Pumpkin Spice from BB is great.


----------



## Pamela (Jul 27, 2012)

honor435 said:
			
		

> peak, my fav!  amish harvest is very good autumn scent,  cran apple marmalade is good ,peppermint for Christmas, or spiced cranberry or mulberry or spruce christmas, and questions anout peak ask me, I adore them.


I'm looking for some Christmas scents....any recommendations for CP, would rather use something that didn't turn brown.  I love the spice scents but don't want a brown bar, would like to do some fun colors.


----------



## Hazel (Jul 28, 2012)

I second Peak's for FOs. I like Spruceberry and Cranberry Citrus for Christmas scents but they're actually nice fragrances for year round. Both have held up very well for over 10 months with very little fading (if any). I used both at .7 oz ppo. However, the Cranberry Citrus is such a light scent that I'd recommend to use it at a higher percentage if you like stronger fragrances.


----------



## kharmon320 (Jul 28, 2012)

I just recently soaped a mixture of Peak's Sweet Pumpkin Spice and NDA's Pumpkin Patch (2:1 ratio).  However, I knew it would probably darken up, so I planned my colors accordingly.  My husband really, really likes this scent.  







Very happy with the scent and the results.

I also soaped Peak's Spiced Cranberry, easy to soap and my co-workers just swoon over it. 

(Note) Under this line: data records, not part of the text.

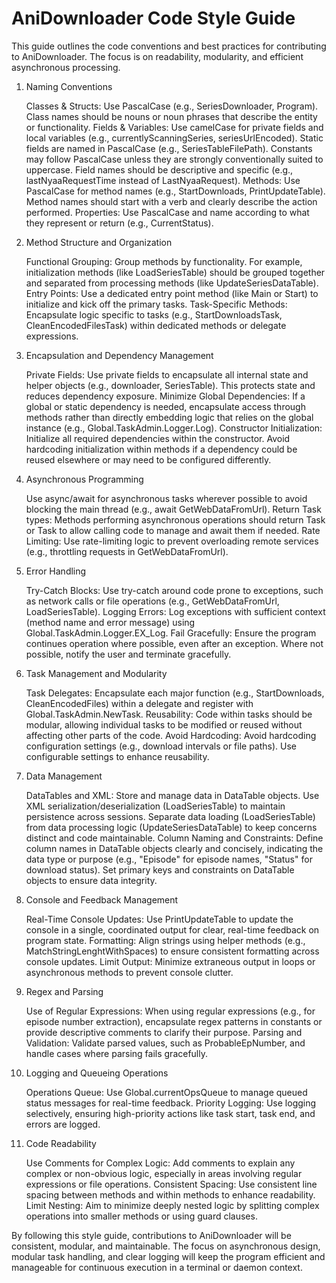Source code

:# AniDownloader Code Style Guide

This guide outlines the code conventions and best practices for contributing to AniDownloader. The focus is on readability, modularity, and efficient asynchronous processing.
1. Naming Conventions

    Classes & Structs: Use PascalCase (e.g., SeriesDownloader, Program). Class names should be nouns or noun phrases that describe the entity or functionality.
    Fields & Variables:
        Use camelCase for private fields and local variables (e.g., currentlyScanningSeries, seriesUrlEncoded).
        Static fields are named in PascalCase (e.g., SeriesTableFilePath). Constants may follow PascalCase unless they are strongly conventionally suited to uppercase.
        Field names should be descriptive and specific (e.g., lastNyaaRequestTime instead of LastNyaaRequest).
    Methods: Use PascalCase for method names (e.g., StartDownloads, PrintUpdateTable). Method names should start with a verb and clearly describe the action performed.
    Properties: Use PascalCase and name according to what they represent or return (e.g., CurrentStatus).

2. Method Structure and Organization

    Functional Grouping: Group methods by functionality. For example, initialization methods (like LoadSeriesTable) should be grouped together and separated from processing methods (like UpdateSeriesDataTable).
    Entry Points: Use a dedicated entry point method (like Main or Start) to initialize and kick off the primary tasks.
    Task-Specific Methods: Encapsulate logic specific to tasks (e.g., StartDownloadsTask, CleanEncodedFilesTask) within dedicated methods or delegate expressions.

3. Encapsulation and Dependency Management

    Private Fields: Use private fields to encapsulate all internal state and helper objects (e.g., downloader, SeriesTable). This protects state and reduces dependency exposure.
    Minimize Global Dependencies: If a global or static dependency is needed, encapsulate access through methods rather than directly embedding logic that relies on the global instance (e.g., Global.TaskAdmin.Logger.Log).
    Constructor Initialization: Initialize all required dependencies within the constructor. Avoid hardcoding initialization within methods if a dependency could be reused elsewhere or may need to be configured differently.

4. Asynchronous Programming

    Use async/await for asynchronous tasks wherever possible to avoid blocking the main thread (e.g., await GetWebDataFromUrl).
    Return Task types: Methods performing asynchronous operations should return Task or Task<T> to allow calling code to manage and await them if needed.
    Rate Limiting: Use rate-limiting logic to prevent overloading remote services (e.g., throttling requests in GetWebDataFromUrl).

5. Error Handling

    Try-Catch Blocks: Use try-catch around code prone to exceptions, such as network calls or file operations (e.g., GetWebDataFromUrl, LoadSeriesTable).
    Logging Errors: Log exceptions with sufficient context (method name and error message) using Global.TaskAdmin.Logger.EX_Log.
    Fail Gracefully: Ensure the program continues operation where possible, even after an exception. Where not possible, notify the user and terminate gracefully.

6. Task Management and Modularity

    Task Delegates: Encapsulate each major function (e.g., StartDownloads, CleanEncodedFiles) within a delegate and register with Global.TaskAdmin.NewTask.
    Reusability: Code within tasks should be modular, allowing individual tasks to be modified or reused without affecting other parts of the code.
    Avoid Hardcoding: Avoid hardcoding configuration settings (e.g., download intervals or file paths). Use configurable settings to enhance reusability.

7. Data Management

    DataTables and XML:
        Store and manage data in DataTable objects. Use XML serialization/deserialization (LoadSeriesTable) to maintain persistence across sessions.
        Separate data loading (LoadSeriesTable) from data processing logic (UpdateSeriesDataTable) to keep concerns distinct and code maintainable.
    Column Naming and Constraints:
        Define column names in DataTable objects clearly and concisely, indicating the data type or purpose (e.g., "Episode" for episode names, "Status" for download status).
        Set primary keys and constraints on DataTable objects to ensure data integrity.

8. Console and Feedback Management

    Real-Time Console Updates: Use PrintUpdateTable to update the console in a single, coordinated output for clear, real-time feedback on program state.
    Formatting: Align strings using helper methods (e.g., MatchStringLenghtWithSpaces) to ensure consistent formatting across console updates.
    Limit Output: Minimize extraneous output in loops or asynchronous methods to prevent console clutter.

9. Regex and Parsing

    Use of Regular Expressions: When using regular expressions (e.g., for episode number extraction), encapsulate regex patterns in constants or provide descriptive comments to clarify their purpose.
    Parsing and Validation: Validate parsed values, such as ProbableEpNumber, and handle cases where parsing fails gracefully.

10. Logging and Queueing Operations

    Operations Queue: Use Global.currentOpsQueue to manage queued status messages for real-time feedback.
    Priority Logging: Use logging selectively, ensuring high-priority actions like task start, task end, and errors are logged.

11. Code Readability

    Use Comments for Complex Logic: Add comments to explain any complex or non-obvious logic, especially in areas involving regular expressions or file operations.
    Consistent Spacing: Use consistent line spacing between methods and within methods to enhance readability.
    Limit Nesting: Aim to minimize deeply nested logic by splitting complex operations into smaller methods or using guard clauses.

By following this style guide, contributions to AniDownloader will be consistent, modular, and maintainable. The focus on asynchronous design, modular task handling, and clear logging will keep the program efficient and manageable for continuous execution in a terminal or daemon context.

ETA:  Peak's Spruce Christmas tree is fabulous by itself or in a blend (w/ winter wonderland or Home for the HOlidays??not sure that's the name).  Spruce Christmas Tree smells very similar to BB's Santa's Spruce, but BB's is a little sweeter.


----------



## Hazel (Jul 28, 2012)

Those look beautiful! The colors are perfect for an Autumn soap and the swirls across the tops look like leaves. Since you used these colors, does this mean these FOs don't turn brown? I've only used one pumpkin spice FO and it turned dark brown.


----------



## kharmon320 (Aug 4, 2012)

Hazel, unfortunately it does discolor.  The base is the discolored brown from the FO.  I separated out some batter (unscented) for my orange and yellow.  It's definitely discolored!  Hope it doesn't give me yellow suds.  

Peak's Spiced Cranberry might discolor just the tiniest bit.  I don't think Spruce Christmas Tree discolors at all.


----------



## Hazel (Aug 4, 2012)

Shucks! I got all excited at the idea of a non-discoloring pumpkin.   

I'd love to try a pumpkin and cream with brown and white swirls. I tried a brown and white swirl before using half of a batch scented with vanilla and half unscented for the white. It gradually all turned brown.


----------